Exercise ▸
From the entries, copy every line that carries the string "numMap".

- - - - - - -

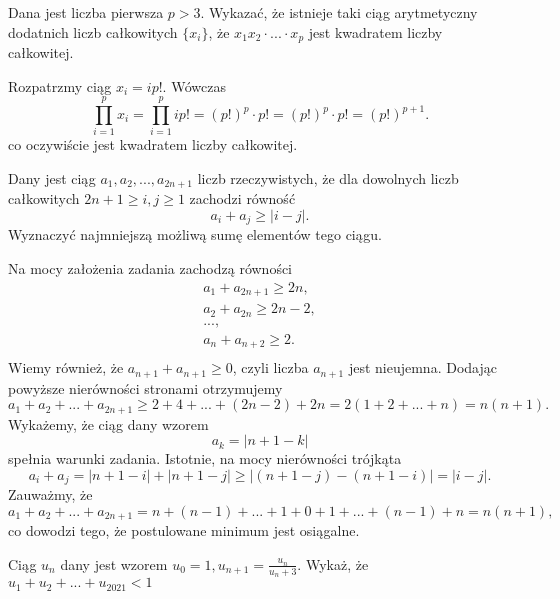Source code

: \newpage
{}

\begin{problem}{1}
	Dana jest liczba pierwsza $p>3$. Wykazać, że istnieje taki ciąg arytmetyczny dodatnich liczb całkowitych $\{x_i\}$, że $x_1x_2\cdot ... \cdot x_p$ jest kwadratem liczby całkowitej.
\end{problem}

\noindent 
Rozpatrzmy ciąg $x_i=ip!$.
Wówczas
\[
	\prod_{i=1}^p x_i=\prod_{i=1}^p ip!=(p!)^{p}\cdot p! = (p!)^{p}\cdot p!=(p!)^{p+1}.
\]
co oczywiście jest kwadratem liczby całkowitej.
\\


\begin{problem}{2}
	Dany jest ciąg $a_1, a_2, ..., a_{2n + 1}$ liczb rzeczywistych, że dla dowolnych liczb całkowitych $2n + 1 \geqslant i, j \geqslant 1$ zachodzi równość
	\[
		a_i + a_j \geqslant |i - j|.
	\]
	Wyznaczyć najmniejszą możliwą sumę elementów tego ciągu.
\end{problem}


\noindent
Na mocy założenia zadania zachodzą równości
\begin{align*}
	a_1 + a_{2n + 1} \geqslant 2n, \\
	a_2 + a_{2n} \geqslant 2n - 2, \\
	..., \\
	a_n + a_{n + 2} \geqslant 2. \\
\end{align*}
Wiemy również, że $a_{n + 1} + a_{n + 1} \geqslant 0$, czyli liczba $a_{n + 1}$ jest nieujemna. Dodając powyższe nierówności stronami otrzymujemy
\[
	a_1 + a_2 + ... + a_{2n + 1} \geqslant 2 + 4 + ... + (2n - 2) + 2n = 2(1 + 2 + ... + n) = n(n + 1).
\]
Wykażemy, że ciąg dany wzorem
\[
	a_k = |n + 1 - k|
\]
spełnia warunki zadania. Istotnie, na mocy nierówności trójkąta
\[
	a_i + a_j = |n + 1 - i| + |n + 1 - j| \geqslant |(n + 1 - j) - (n + 1 - i)| = |i - j|.
\]
Zauważmy, że
\[
	a_1 + a_2 + ... + a_{2n + 1} = n + (n - 1) + ... + 1 + 0 + 1 + ... + (n - 1) + n = n(n + 1),
\]
co dowodzi tego, że postulowane minimum jest osiągalne.


\begin{problem}{3}
	Ciąg ${u_n}$ dany jest wzorem $u_0=1, u_{n+1}=\frac{u_n}{u_n+3}$. Wykaż, że $ u_1+u_2+...+u_{2021}<1$
\end{problem}

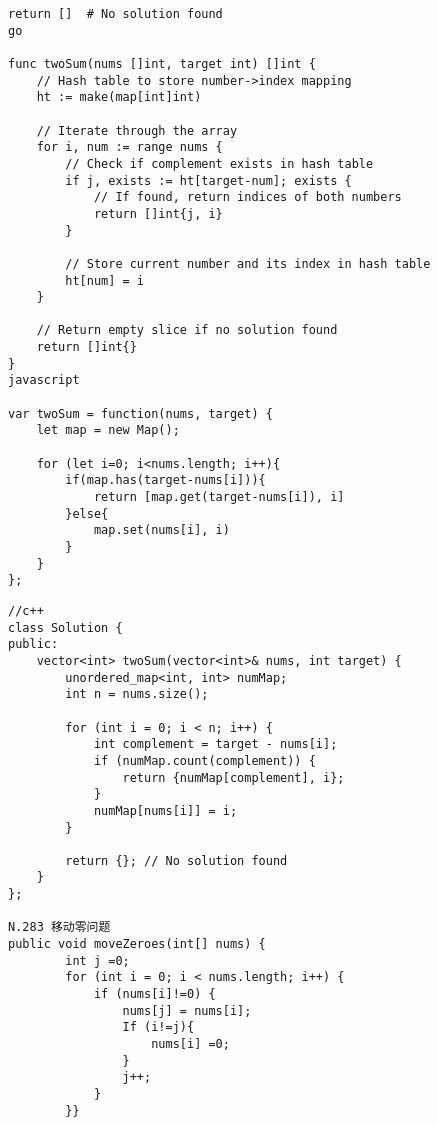 \documentclass[10pt]{article}
\begin{document}
\begin{multicols}{2}
\begin{lstlisting}[style=java, caption={}]
        return []  # No solution found
go

func twoSum(nums []int, target int) []int {
    // Hash table to store number->index mapping
    ht := make(map[int]int)

    // Iterate through the array
    for i, num := range nums {
        // Check if complement exists in hash table
        if j, exists := ht[target-num]; exists {
            // If found, return indices of both numbers
            return []int{j, i}
        }

        // Store current number and its index in hash table
        ht[num] = i
    }

    // Return empty slice if no solution found
    return []int{}
}
javascript

var twoSum = function(nums, target) {
    let map = new Map();

    for (let i=0; i<nums.length; i++){
        if(map.has(target-nums[i])){
            return [map.get(target-nums[i]), i]
        }else{
            map.set(nums[i], i)
        }
    }
};

\end{lstlisting}

\end{multicols}

\newpage
\begin{multicols}{2}
\begin{lstlisting}[style=java, caption={}]
//c++
class Solution {
public:
    vector<int> twoSum(vector<int>& nums, int target) {
        unordered_map<int, int> numMap;
        int n = nums.size();

        for (int i = 0; i < n; i++) {
            int complement = target - nums[i];
            if (numMap.count(complement)) {
                return {numMap[complement], i};
            }
            numMap[nums[i]] = i;
        }

        return {}; // No solution found
    }
};

N.283 移动零问题
public void moveZeroes(int[] nums) {
        int j =0;
        for (int i = 0; i < nums.length; i++) {
            if (nums[i]!=0) {
                nums[j] = nums[i];
                If (i!=j){
                    nums[i] =0;
                }
                j++;
            }
        }}
\end{lstlisting}
\end{multicols}
\end{document}
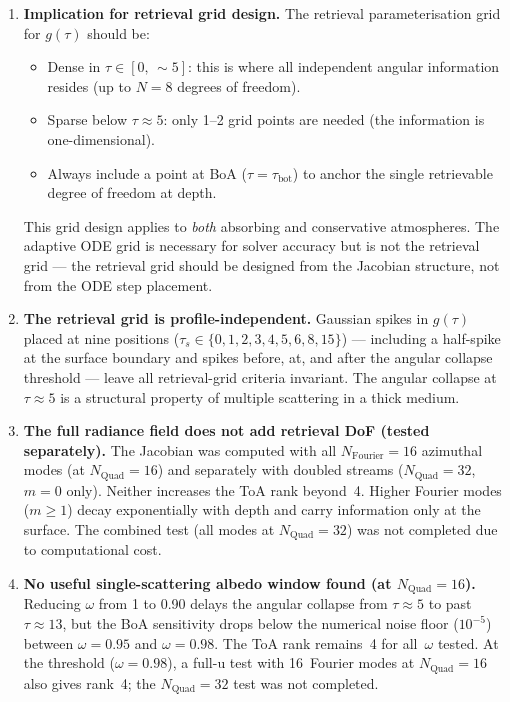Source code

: \documentclass[11pt]{article}
\begin{document}
\begin{enumerate}
\item \textbf{Implication for retrieval grid design.}
  The retrieval parameterisation grid for $g(\tau)$ should be:
  \begin{itemize}
  \item Dense in $\tau \in [0,\,{\sim}5]$: this is where all
    independent angular information resides (up to $N=8$
    degrees of freedom).
  \item Sparse below $\tau\approx 5$: only 1--2 grid points
    are needed (the information is one-dimensional).
  \item Always include a point at BoA ($\tau = \tau_\mathrm{bot}$)
    to anchor the single retrievable degree of freedom
    at depth.
  \end{itemize}
  This grid design applies to \emph{both} absorbing and
  conservative atmospheres.  The adaptive ODE grid is
  necessary for solver accuracy but is not the retrieval grid
  --- the retrieval grid should be designed from the Jacobian
  structure, not from the ODE step placement.

\item \textbf{The retrieval grid is profile-independent.}
  Gaussian spikes in $g(\tau)$ placed at nine positions
  ($\tau_s \in \{0,1,2,3,4,5,6,8,15\}$) --- including a
  half-spike at the surface boundary and spikes before, at,
  and after the angular collapse threshold --- leave all
  retrieval-grid criteria invariant.  The angular collapse at
  $\tau\approx 5$ is a structural property of multiple
  scattering in a thick medium.

\item \textbf{The full radiance field does not add retrieval DoF
  (tested separately).}
  The Jacobian was computed with all $N_\mathrm{Fourier}=16$
  azimuthal modes (at $N_\mathrm{Quad}=16$) and separately
  with doubled streams ($N_\mathrm{Quad}=32$, $m=0$ only).
  Neither increases the ToA rank beyond~4.  Higher Fourier
  modes ($m\geq 1$) decay exponentially with depth and carry
  information only at the surface.  The combined test (all
  modes at $N_\mathrm{Quad}=32$) was not completed due to
  computational cost.

\item \textbf{No useful single-scattering albedo window found
  (at $N_\mathrm{Quad}=16$).}
  Reducing $\omega$ from 1 to 0.90 delays the angular collapse
  from $\tau\approx 5$ to past $\tau\approx 13$, but the BoA
  sensitivity drops below the numerical noise floor ($10^{-5}$)
  between $\omega = 0.95$ and $\omega = 0.98$.  The ToA rank
  remains~4 for all~$\omega$ tested.  At the threshold
  ($\omega = 0.98$), a full-u test with 16~Fourier modes at
  $N_\mathrm{Quad}=16$ also gives rank~4; the $N_\mathrm{Quad}=32$
  test was not completed.
\end{enumerate}
\end{document}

- - - - - - -

Result of this task ▸
        unordered_map<int, int> numMap;
            if (numMap.count(complement)) {
                return {numMap[complement], i};
            numMap[nums[i]] = i;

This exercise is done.